■ **Exercise details**: The text of every record, exactly as given and with no pictures, should be your output.

■ **Source information**:
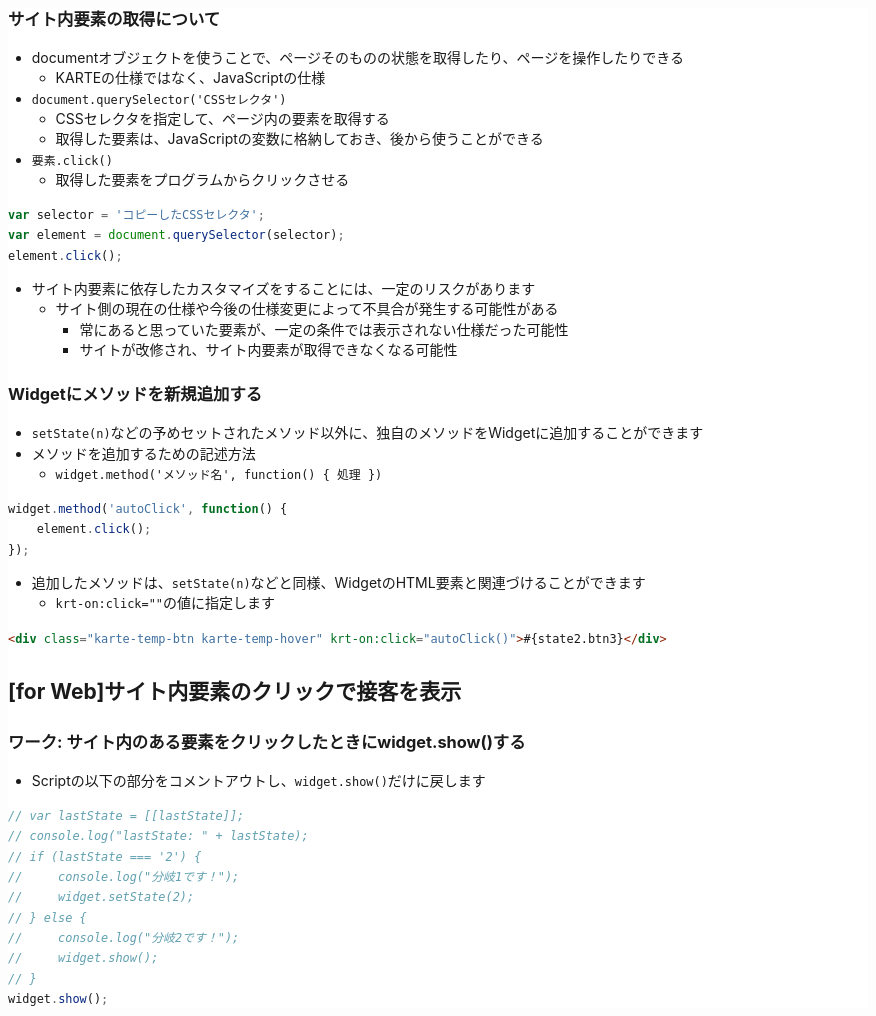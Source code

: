 ### サイト内要素の取得について
- documentオブジェクトを使うことで、ページそのものの状態を取得したり、ページを操作したりできる
    - KARTEの仕様ではなく、JavaScriptの仕様
- `document.querySelector('CSSセレクタ')`
    - CSSセレクタを指定して、ページ内の要素を取得する
    - 取得した要素は、JavaScriptの変数に格納しておき、後から使うことができる
- `要素.click()`
    - 取得した要素をプログラムからクリックさせる

```js
var selector = 'コピーしたCSSセレクタ';
var element = document.querySelector(selector);
element.click();
```

- サイト内要素に依存したカスタマイズをすることには、一定のリスクがあります
    - サイト側の現在の仕様や今後の仕様変更によって不具合が発生する可能性がある
        - 常にあると思っていた要素が、一定の条件では表示されない仕様だった可能性
        - サイトが改修され、サイト内要素が取得できなくなる可能性

### Widgetにメソッドを新規追加する
- `setState(n)`などの予めセットされたメソッド以外に、独自のメソッドをWidgetに追加することができます
- メソッドを追加するための記述方法
    - `widget.method('メソッド名', function() { 処理 })`

```js
widget.method('autoClick', function() {
    element.click();
});
```

- 追加したメソッドは、`setState(n)`などと同様、WidgetのHTML要素と関連づけることができます
    - `krt-on:click=""`の値に指定します

```html
<div class="karte-temp-btn karte-temp-hover" krt-on:click="autoClick()">#{state2.btn3}</div>
```

## [for Web]サイト内要素のクリックで接客を表示
### ワーク: サイト内のある要素をクリックしたときにwidget.show()する
- Scriptの以下の部分をコメントアウトし、`widget.show()`だけに戻します

```js
// var lastState = [[lastState]];
// console.log("lastState: " + lastState);
// if (lastState === '2') {
//     console.log("分岐1です！");
//     widget.setState(2);
// } else {
//     console.log("分岐2です！");
//     widget.show();
// }
widget.show();
```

■ **Response below**:
Source code

: ### サイト内要素の取得について
- documentオブジェクトを使うことで、ページそのものの状態を取得したり、ページを操作したりできる
    - KARTEの仕様ではなく、JavaScriptの仕様
- `document.querySelector('CSSセレクタ')`
    - CSSセレクタを指定して、ページ内の要素を取得する
    - 取得した要素は、JavaScriptの変数に格納しておき、後から使うことができる
- `要素.click()`
    - 取得した要素をプログラムからクリックさせる

```js
var selector = 'コピーしたCSSセレクタ';
var element = document.querySelector(selector);
element.click();
```

- サイト内要素に依存したカスタマイズをすることには、一定のリスクがあります
    - サイト側の現在の仕様や今後の仕様変更によって不具合が発生する可能性がある
        - 常にあると思っていた要素が、一定の条件では表示されない仕様だった可能性
        - サイトが改修され、サイト内要素が取得できなくなる可能性

### Widgetにメソッドを新規追加する
- `setState(n)`などの予めセットされたメソッド以外に、独自のメソッドをWidgetに追加することができます
- メソッドを追加するための記述方法
    - `widget.method('メソッド名', function() { 処理 })`

```js
widget.method('autoClick', function() {
    element.click();
});
```

- 追加したメソッドは、`setState(n)`などと同様、WidgetのHTML要素と関連づけることができます
    - `krt-on:click=""`の値に指定します

```html
<div class="karte-temp-btn karte-temp-hover" krt-on:click="autoClick()">#{state2.btn3}</div>
```

## [for Web]サイト内要素のクリックで接客を表示
### ワーク: サイト内のある要素をクリックしたときにwidget.show()する
- Scriptの以下の部分をコメントアウトし、`widget.show()`だけに戻します

```js
// var lastState = [[lastState]];
// console.log("lastState: " + lastState);
// if (lastState === '2') {
//     console.log("分岐1です！");
//     widget.setState(2);
// } else {
//     console.log("分岐2です！");
//     widget.show();
// }
widget.show();
```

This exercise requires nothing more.